- Opening Delimiter -
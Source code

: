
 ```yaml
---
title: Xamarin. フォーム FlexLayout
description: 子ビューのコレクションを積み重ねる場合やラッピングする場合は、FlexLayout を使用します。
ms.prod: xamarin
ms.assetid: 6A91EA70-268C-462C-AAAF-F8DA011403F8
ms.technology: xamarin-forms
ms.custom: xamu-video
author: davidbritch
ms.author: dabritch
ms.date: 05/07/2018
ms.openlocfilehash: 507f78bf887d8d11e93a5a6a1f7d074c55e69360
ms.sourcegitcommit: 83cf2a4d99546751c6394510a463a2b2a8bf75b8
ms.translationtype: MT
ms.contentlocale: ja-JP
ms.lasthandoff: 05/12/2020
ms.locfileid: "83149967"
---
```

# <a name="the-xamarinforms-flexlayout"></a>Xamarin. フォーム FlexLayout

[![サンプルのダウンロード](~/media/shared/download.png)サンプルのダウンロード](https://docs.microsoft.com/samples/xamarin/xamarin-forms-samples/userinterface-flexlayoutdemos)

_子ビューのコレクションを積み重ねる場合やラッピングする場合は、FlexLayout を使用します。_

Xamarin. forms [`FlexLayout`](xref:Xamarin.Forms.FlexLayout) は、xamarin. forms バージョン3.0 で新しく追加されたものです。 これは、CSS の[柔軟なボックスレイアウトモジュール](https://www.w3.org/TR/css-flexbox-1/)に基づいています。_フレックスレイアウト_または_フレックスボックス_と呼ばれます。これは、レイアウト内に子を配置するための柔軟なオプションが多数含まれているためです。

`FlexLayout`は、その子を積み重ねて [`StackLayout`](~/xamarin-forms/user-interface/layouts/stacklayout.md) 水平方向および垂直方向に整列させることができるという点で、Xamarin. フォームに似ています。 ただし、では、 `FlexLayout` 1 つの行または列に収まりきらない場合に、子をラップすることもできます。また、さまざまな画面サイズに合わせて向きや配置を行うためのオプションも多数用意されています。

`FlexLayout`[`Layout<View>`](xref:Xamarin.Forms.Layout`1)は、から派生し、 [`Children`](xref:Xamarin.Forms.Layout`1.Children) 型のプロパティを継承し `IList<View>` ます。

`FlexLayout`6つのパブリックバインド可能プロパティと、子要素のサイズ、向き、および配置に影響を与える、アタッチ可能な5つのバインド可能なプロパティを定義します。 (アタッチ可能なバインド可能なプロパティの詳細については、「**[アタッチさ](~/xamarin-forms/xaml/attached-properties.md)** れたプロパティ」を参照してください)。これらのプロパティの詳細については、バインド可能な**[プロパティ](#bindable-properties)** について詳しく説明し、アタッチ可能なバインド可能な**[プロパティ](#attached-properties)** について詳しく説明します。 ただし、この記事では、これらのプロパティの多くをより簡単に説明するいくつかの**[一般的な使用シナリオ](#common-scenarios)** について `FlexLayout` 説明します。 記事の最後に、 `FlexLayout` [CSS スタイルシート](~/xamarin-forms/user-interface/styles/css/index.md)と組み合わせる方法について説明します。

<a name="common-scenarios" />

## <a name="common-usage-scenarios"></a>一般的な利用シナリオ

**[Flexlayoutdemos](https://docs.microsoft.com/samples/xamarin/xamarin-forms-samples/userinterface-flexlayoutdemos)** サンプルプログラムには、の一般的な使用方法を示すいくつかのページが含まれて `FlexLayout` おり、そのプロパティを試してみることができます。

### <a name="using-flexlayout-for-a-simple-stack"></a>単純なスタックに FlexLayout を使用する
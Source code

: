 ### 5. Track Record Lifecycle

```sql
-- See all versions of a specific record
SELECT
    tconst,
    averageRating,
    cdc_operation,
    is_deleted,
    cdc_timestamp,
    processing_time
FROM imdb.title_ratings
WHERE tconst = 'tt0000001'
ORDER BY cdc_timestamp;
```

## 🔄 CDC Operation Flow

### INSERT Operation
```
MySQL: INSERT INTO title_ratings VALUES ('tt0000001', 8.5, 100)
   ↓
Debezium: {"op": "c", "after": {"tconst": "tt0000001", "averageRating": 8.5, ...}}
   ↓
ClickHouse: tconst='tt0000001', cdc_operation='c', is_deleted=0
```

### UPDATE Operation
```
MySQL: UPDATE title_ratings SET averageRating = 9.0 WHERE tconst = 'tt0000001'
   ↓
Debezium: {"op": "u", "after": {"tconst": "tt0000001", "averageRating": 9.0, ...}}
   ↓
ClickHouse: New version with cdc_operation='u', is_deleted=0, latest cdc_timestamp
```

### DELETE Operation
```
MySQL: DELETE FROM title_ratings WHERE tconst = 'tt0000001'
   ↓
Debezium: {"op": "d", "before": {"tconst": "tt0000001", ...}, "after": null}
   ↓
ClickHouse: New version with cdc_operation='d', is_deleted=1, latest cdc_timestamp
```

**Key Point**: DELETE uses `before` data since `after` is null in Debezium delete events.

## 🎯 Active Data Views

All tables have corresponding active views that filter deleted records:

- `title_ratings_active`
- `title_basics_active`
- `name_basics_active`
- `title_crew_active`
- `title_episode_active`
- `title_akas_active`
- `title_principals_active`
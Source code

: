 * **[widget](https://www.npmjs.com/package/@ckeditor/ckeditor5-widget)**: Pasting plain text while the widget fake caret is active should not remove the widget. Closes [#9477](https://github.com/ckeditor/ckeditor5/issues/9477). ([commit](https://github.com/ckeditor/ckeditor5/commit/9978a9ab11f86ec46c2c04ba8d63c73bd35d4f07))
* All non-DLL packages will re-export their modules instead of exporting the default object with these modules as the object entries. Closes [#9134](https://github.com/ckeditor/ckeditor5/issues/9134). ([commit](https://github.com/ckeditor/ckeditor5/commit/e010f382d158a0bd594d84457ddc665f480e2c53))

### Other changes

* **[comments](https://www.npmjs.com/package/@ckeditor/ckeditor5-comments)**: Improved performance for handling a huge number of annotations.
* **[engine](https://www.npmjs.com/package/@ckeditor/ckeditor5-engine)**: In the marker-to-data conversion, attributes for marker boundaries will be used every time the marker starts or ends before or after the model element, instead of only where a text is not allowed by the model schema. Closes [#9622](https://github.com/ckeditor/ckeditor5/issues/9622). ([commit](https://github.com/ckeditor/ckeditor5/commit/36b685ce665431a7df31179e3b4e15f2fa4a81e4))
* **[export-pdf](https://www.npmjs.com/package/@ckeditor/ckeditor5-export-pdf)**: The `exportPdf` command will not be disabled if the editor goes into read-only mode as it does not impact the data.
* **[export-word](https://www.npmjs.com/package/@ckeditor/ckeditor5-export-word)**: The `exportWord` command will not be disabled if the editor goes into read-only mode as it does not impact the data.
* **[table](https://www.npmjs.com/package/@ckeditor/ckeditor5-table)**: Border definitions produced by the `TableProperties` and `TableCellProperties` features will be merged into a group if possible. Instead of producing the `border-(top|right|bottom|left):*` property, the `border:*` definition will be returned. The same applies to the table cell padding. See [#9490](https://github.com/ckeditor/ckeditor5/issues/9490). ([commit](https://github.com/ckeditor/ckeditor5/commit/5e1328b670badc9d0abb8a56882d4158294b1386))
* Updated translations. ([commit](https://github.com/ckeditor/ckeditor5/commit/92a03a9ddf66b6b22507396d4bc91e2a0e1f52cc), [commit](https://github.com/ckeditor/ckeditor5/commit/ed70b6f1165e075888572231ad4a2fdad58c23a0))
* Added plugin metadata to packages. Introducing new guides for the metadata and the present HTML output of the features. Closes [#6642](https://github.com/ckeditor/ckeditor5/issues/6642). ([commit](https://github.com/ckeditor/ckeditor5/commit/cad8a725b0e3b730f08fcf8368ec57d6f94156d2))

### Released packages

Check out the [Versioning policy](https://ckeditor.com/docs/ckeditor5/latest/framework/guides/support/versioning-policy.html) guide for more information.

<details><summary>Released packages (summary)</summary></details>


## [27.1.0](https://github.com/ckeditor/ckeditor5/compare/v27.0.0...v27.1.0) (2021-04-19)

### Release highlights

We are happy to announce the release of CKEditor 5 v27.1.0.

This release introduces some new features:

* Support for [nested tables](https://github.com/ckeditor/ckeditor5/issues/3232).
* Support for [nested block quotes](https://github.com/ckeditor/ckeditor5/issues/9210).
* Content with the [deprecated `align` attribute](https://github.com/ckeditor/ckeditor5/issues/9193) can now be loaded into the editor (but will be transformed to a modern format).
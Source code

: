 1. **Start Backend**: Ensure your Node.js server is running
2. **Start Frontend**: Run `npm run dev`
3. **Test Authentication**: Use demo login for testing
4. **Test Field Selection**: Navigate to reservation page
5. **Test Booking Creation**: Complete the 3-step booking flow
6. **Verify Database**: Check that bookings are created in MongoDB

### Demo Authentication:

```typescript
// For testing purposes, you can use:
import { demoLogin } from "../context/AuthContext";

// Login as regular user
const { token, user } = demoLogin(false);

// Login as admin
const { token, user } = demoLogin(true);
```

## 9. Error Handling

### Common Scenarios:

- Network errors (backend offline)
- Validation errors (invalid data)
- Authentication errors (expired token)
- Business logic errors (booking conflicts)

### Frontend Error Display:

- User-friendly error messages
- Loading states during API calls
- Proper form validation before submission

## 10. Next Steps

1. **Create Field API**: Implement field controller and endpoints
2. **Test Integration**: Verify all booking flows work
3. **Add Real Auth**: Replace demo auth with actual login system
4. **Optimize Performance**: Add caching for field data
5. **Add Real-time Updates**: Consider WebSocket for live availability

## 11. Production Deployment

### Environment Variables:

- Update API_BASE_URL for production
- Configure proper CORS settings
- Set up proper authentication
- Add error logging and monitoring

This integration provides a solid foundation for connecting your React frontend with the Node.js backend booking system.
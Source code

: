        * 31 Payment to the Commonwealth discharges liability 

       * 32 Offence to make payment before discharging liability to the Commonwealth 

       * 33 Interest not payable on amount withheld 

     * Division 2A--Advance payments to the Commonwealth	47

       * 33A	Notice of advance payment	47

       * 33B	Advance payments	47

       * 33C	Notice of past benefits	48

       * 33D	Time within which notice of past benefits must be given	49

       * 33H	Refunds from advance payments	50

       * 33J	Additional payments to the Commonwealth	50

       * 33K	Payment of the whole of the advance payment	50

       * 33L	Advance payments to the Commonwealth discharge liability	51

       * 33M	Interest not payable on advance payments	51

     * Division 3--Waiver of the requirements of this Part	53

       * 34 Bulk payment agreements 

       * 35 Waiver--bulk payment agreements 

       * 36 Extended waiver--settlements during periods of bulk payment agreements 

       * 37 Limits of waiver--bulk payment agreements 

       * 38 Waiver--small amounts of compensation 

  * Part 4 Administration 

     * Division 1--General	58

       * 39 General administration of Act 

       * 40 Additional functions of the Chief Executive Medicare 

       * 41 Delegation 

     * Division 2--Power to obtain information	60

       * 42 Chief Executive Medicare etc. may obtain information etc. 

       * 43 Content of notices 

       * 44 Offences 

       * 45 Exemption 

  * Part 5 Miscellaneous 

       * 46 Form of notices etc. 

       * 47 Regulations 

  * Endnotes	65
- Closing Delimiter -
Please determine how many lines of the records above include the word "during", replying with a number alone.

YOUR SOLUTION. 2